Jay Greene Former Staff Writer
Jay Greene, a CNET senior writer, works from Seattle and focuses on investigations and analysis. He's a former Seattle bureau chief for BusinessWeek and author of the book "Design Is How It Works: How the Smartest Companies Turn Products into Icons" (Penguin/Portfolio).
Jay Greene
2 min read

Retail giant Target plans to roll out Microsoft's virtualization technology to its 1,700 stores, giving the software giant's enterprise cloud computing efforts a new boost. Microsoft announced a new deal in which Target will manage such operations as inventory, point-of-sale, and supply-chain management remotely with Microsoft's Hyper-v software. In addition, Target will roll out 15,000 virtual machines using the technology across the country.

VMware, run by former Microsoft senior executive Paul Maritz, dominates the software virtualization business. But Microsoft has been working to cut into that lead with acquisitions and new software. The market offers one of the best opportunities for growth in enterprise computing as companies push to reduce costs by shedding hardware and running systems over Internet infrastructure.

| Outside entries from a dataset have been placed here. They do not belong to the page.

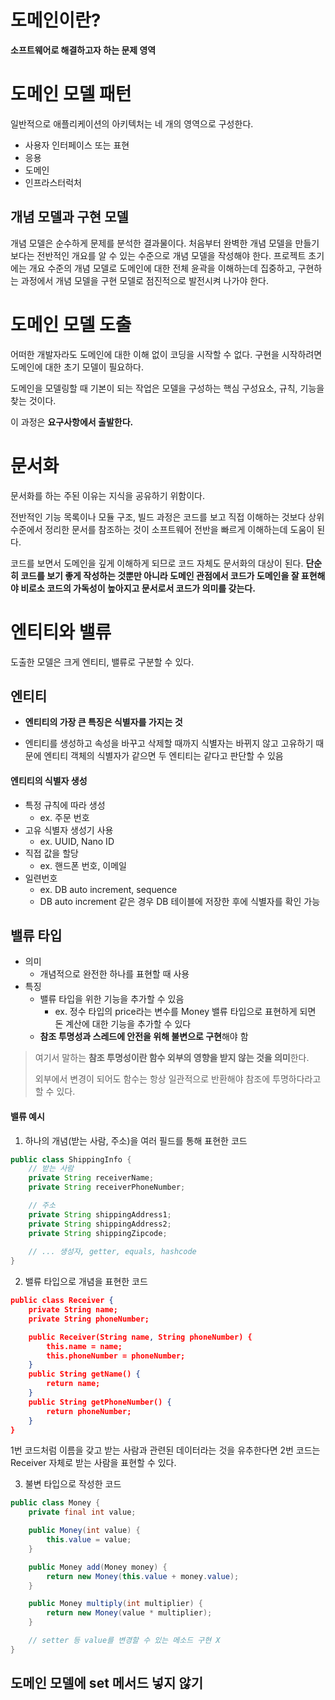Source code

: # **도메인이란?**

**소프트웨어로 해결하고자 하는 문제 영역**



# 도메인 모델 패턴

일반적으로 애플리케이션의 아키텍처는 네 개의 영역으로 구성한다.

- 사용자 인터페이스 또는 표현
- 응용
- 도메인
- 인프라스터럭처

## 개념 모델과 구현 모델

개념 모델은 순수하게 문제를 분석한 결과물이다.  처음부터 완벽한 개념 모델을 만들기보다는 전반적인 개요를 알 수 있는 수준으로 개념 모델을 작성해야 한다. 프로젝트 초기에는 개요 수준의 개념 모델로 도메인에 대한 전체 윤곽을 이해하는데 집중하고, 구현하는 과정에서 개념 모델을 구현 모델로 점진적으로 발전시켜 나가야 한다.



# 도메인 모델 도출

어떠한 개발자라도 도메인에 대한 이해 없이 코딩을 시작할 수 없다. 구현을 시작하려면 도메인에 대한 초기 모델이 필요하다.

도메인을 모델링할 때 기본이 되는 작업은 모델을 구성하는 핵심 구성요소, 규칙, 기능을 찾는 것이다.

이 과정은 **요구사항에서 출발한다.**



# 문서화

문서화를 하는 주된 이유는 지식을 공유하기 위함이다. 

전반적인 기능 목록이나 모듈 구조, 빌드 과정은 코드를 보고 직접 이해하는 것보다 상위 수준에서 정리한 문서를 참조하는 것이 소프트웨어 전반을 빠르게 이해하는데 도움이 된다.

코드를 보면서 도메인을 깊게 이해하게 되므로 코드 자체도 문서화의 대상이 된다. **단순히 코드를 보기 좋게 작성하는 것뿐만 아니라 도메인 관점에서 코드가 도메인을 잘 표현해야 비로소 코드의 가독성이 높아지고 문서로서 코드가 의미를 갖는다.**



# 엔티티와 밸류

도출한 모델은 크게 엔티티, 밸류로 구분할 수 있다. 



## 엔티티

- **엔티티의 가장 큰 특징은 식별자를 가지는 것**

- 엔티티를 생성하고 속성을 바꾸고 삭제할 때까지 식별자는 바뀌지 않고 고유하기 때문에 엔티티 객체의 식별자가 같으면 두 엔티티는 같다고 판단할 수 있음

  

#### 엔티티의 식별자 생성

- 특정 규칙에 따라 생성
  - ex. 주문 번호
- 고유 식별자 생성기 사용 
  - ex. UUID, Nano ID
- 직접 값을 할당
  - ex. 핸드폰 번호, 이메일
- 일련번호 
  - ex. DB auto increment, sequence
  - DB auto increment 같은 경우 DB 테이블에 저장한 후에 식별자를 확인 가능



## 밸류 타입

- 의미
  - 개념적으로 완전한 하나를 표현할 때 사용
- 특징
  - 밸류 타입을 위한 기능을 추가할 수 있음
    - ex. 정수 타입의 price라는 변수를 Money 밸류 타입으로 표현하게 되면 돈 계산에 대한 기능을 추가할 수 있다
  - **참조 투명성과 스레드에 안전을 위해 불변으로 구현**해야 함



> 여기서 말하는 **참조 투명성이란 함수 외부의 영향을 받지 않는 것을 의미**한다.
>
> 외부에서 변경이 되어도 함수는 항상 일관적으로 반환해야 참조에 투명하다라고 할 수 있다.



#### 밸류 예시

1. 하나의 개념(받는 사람, 주소)을 여러 필드를 통해 표현한 코드

```java
public class ShippingInfo {
    // 받는 사람
    private String receiverName;
    private String receiverPhoneNumber;

    // 주소
    private String shippingAddress1;
    private String shippingAddress2;
    private String shippingZipcode;
    
    // ... 생성자, getter, equals, hashcode
}
```



2. 밸류 타입으로 개념을 표현한 코드

```json
public class Receiver {
    private String name;
    private String phoneNumber;

    public Receiver(String name, String phoneNumber) {
        this.name = name;
        this.phoneNumber = phoneNumber;
    }
    public String getName() {
        return name;
    }
    public String getPhoneNumber() {
        return phoneNumber;
    }
}
```

1번 코드처럼 이름을 갖고 받는 사람과 관련된 데이터라는 것을 유추한다면 2번 코드는 Receiver 자체로 받는 사람을 표현할 수 있다.



3. 불변 타입으로 작성한 코드

```java
public class Money {
    private final int value;

    public Money(int value) {
        this.value = value;
    }

    public Money add(Money money) {
        return new Money(this.value + money.value);
    }

    public Money multiply(int multiplier) {
        return new Money(value * multiplier);
    }

    // setter 등 value를 변경할 수 있는 메소드 구현 X
}
```



## 도메인 모델에 set 메서드 넣지 않기


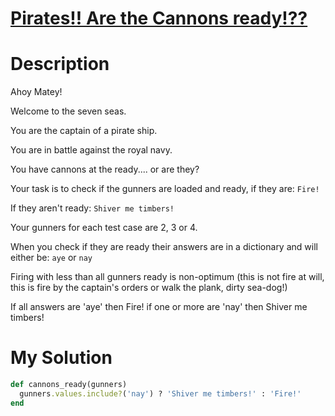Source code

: # [Pirates!! Are the Cannons ready!??](https://www.codewars.com/kata/5748a883eb737cab000022a6)

# Description
Ahoy Matey!

Welcome to the seven seas.

You are the captain of a pirate ship.

You are in battle against the royal navy.

You have cannons at the ready.... or are they?

Your task is to check if the gunners are loaded and ready, if they are: `Fire!`

If they aren't ready: `Shiver me timbers!`

Your gunners for each test case are 2, 3 or 4.

When you check if they are ready their answers are in a dictionary and will either be: `aye` or `nay`

Firing with less than all gunners ready is non-optimum (this is not fire at will, this is fire by the captain's orders 
or walk the plank, dirty sea-dog!)

If all answers are 'aye' then Fire! if one or more are 'nay' then Shiver me timbers!

# My Solution
```ruby
def cannons_ready(gunners)
  gunners.values.include?('nay') ? 'Shiver me timbers!' : 'Fire!'
end
```
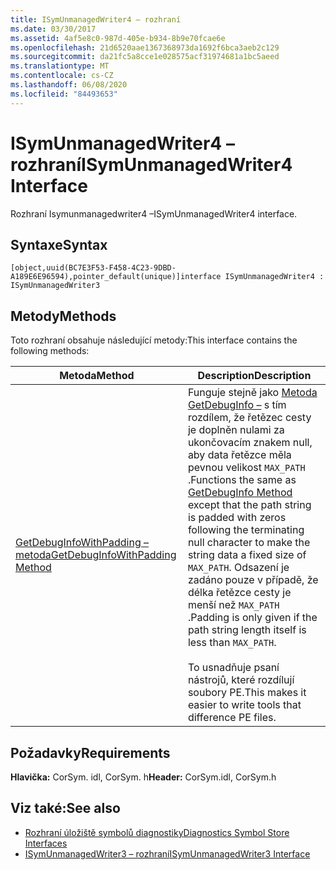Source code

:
 ```yaml
---
title: ISymUnmanagedWriter4 – rozhraní
ms.date: 03/30/2017
ms.assetid: 4af5e8c0-987d-405e-b934-8b9e70fcae6e
ms.openlocfilehash: 21d6520aae1367368973da1692f6bca3aeb2c129
ms.sourcegitcommit: da21fc5a8cce1e028575acf31974681a1bc5aeed
ms.translationtype: MT
ms.contentlocale: cs-CZ
ms.lasthandoff: 06/08/2020
ms.locfileid: "84493653"
---
```

# <a name="isymunmanagedwriter4-interface"></a><span data-ttu-id="f6f27-102">ISymUnmanagedWriter4 – rozhraní</span><span class="sxs-lookup"><span data-stu-id="f6f27-102">ISymUnmanagedWriter4 Interface</span></span>
<span data-ttu-id="f6f27-103">Rozhraní Isymunmanagedwriter4 –</span><span class="sxs-lookup"><span data-stu-id="f6f27-103">ISymUnmanagedWriter4 interface.</span></span>  
  
## <a name="syntax"></a><span data-ttu-id="f6f27-104">Syntaxe</span><span class="sxs-lookup"><span data-stu-id="f6f27-104">Syntax</span></span>  
  
```idl  
[object,uuid(BC7E3F53-F458-4C23-9DBD-A189E6E96594),pointer_default(unique)]interface ISymUnmanagedWriter4 : ISymUnmanagedWriter3  
```  
  
## <a name="methods"></a><span data-ttu-id="f6f27-105">Metody</span><span class="sxs-lookup"><span data-stu-id="f6f27-105">Methods</span></span>  
 <span data-ttu-id="f6f27-106">Toto rozhraní obsahuje následující metody:</span><span class="sxs-lookup"><span data-stu-id="f6f27-106">This interface contains the following methods:</span></span>  
  
|<span data-ttu-id="f6f27-107">Metoda</span><span class="sxs-lookup"><span data-stu-id="f6f27-107">Method</span></span>|<span data-ttu-id="f6f27-108">Description</span><span class="sxs-lookup"><span data-stu-id="f6f27-108">Description</span></span>|  
|------------|-----------------|  
|[<span data-ttu-id="f6f27-109">GetDebugInfoWithPadding – metoda</span><span class="sxs-lookup"><span data-stu-id="f6f27-109">GetDebugInfoWithPadding Method</span></span>](isymunmanagedwriter4-getdebuginfowithpadding-method.md)|<span data-ttu-id="f6f27-110">Funguje stejně jako [Metoda GetDebugInfo –](isymunmanagedwriter-getdebuginfo-method.md) s tím rozdílem, že řetězec cesty je doplněn nulami za ukončovacím znakem null, aby data řetězce měla pevnou velikost `MAX_PATH` .</span><span class="sxs-lookup"><span data-stu-id="f6f27-110">Functions the same as [GetDebugInfo Method](isymunmanagedwriter-getdebuginfo-method.md) except that the path string is padded with zeros following the terminating null character to make the string data a fixed size of `MAX_PATH`.</span></span> <span data-ttu-id="f6f27-111">Odsazení je zadáno pouze v případě, že délka řetězce cesty je menší než `MAX_PATH` .</span><span class="sxs-lookup"><span data-stu-id="f6f27-111">Padding is only given if the path string length itself is less than `MAX_PATH`.</span></span><br /><br /> <span data-ttu-id="f6f27-112">To usnadňuje psaní nástrojů, které rozdílují soubory PE.</span><span class="sxs-lookup"><span data-stu-id="f6f27-112">This makes it easier to write tools that difference PE files.</span></span>|  
  
## <a name="requirements"></a><span data-ttu-id="f6f27-113">Požadavky</span><span class="sxs-lookup"><span data-stu-id="f6f27-113">Requirements</span></span>  
 <span data-ttu-id="f6f27-114">**Hlavička:** CorSym. idl, CorSym. h</span><span class="sxs-lookup"><span data-stu-id="f6f27-114">**Header:** CorSym.idl, CorSym.h</span></span>  
  
## <a name="see-also"></a><span data-ttu-id="f6f27-115">Viz také:</span><span class="sxs-lookup"><span data-stu-id="f6f27-115">See also</span></span>

- [<span data-ttu-id="f6f27-116">Rozhraní úložiště symbolů diagnostiky</span><span class="sxs-lookup"><span data-stu-id="f6f27-116">Diagnostics Symbol Store Interfaces</span></span>](diagnostics-symbol-store-interfaces.md)
- [<span data-ttu-id="f6f27-117">ISymUnmanagedWriter3 – rozhraní</span><span class="sxs-lookup"><span data-stu-id="f6f27-117">ISymUnmanagedWriter3 Interface</span></span>](isymunmanagedwriter3-interface.md)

That's why Target is deploying the new Microsoft technology. It's being used to run cash registers and the computers used to guide restocking inventory. The retailer, which manages all of its store technology remotely, says it will reduce the number of servers in its stores from seven to two, eliminating 8,000 servers in the process. That cuts not only the cost of replacing the hardware, but also the expense of maintaining it and even the price of the electricity used to power it. Microsoft doesn't believe it will reduce its server software revenue. "Virtualization can lead to consolidation of hardware resources, but shouldn't negatively impact software licensing," says David Greschler, Microsoft's director of virtualization and cloud strategy for its server and tools business.

The Target deal is a feather for virtualization efforts at Microsoft, which wants to prove its software can handle large, mission-critical applications. "Particularly as organizations are contemplating cloud computing, they find comfort in knowing the Microsoft platform can virtualize and manage all kinds of applications--Microsoft's, a third party's or homegrown--on a massive scale," Brad Anderson, corporate vice president of the company's management and security division, said in a press release.

Hoping to grow its virtualization business, Microsoft has built tools into its Windows Server software to make it easier to run its Hyper-v technology. And while it still trails VMware, it's picked up customers in recent years including Del Monte Foods and Costco Wholesale. That said, Target has been a longtime customer of Microsoft's Virtual Server software, so upgrading to Hyper-v was the logical move, says Brett Waldman, senior research analyst at IDC. "Landing a large, named client like Target is always a big deal, but it does not seem like VMware was ever seriously considered in this case study," Waldman says. What's more, Hyper-v is included in the license for Windows Server 2008 R2, which Target is using, making moving to VMware even more of an expense.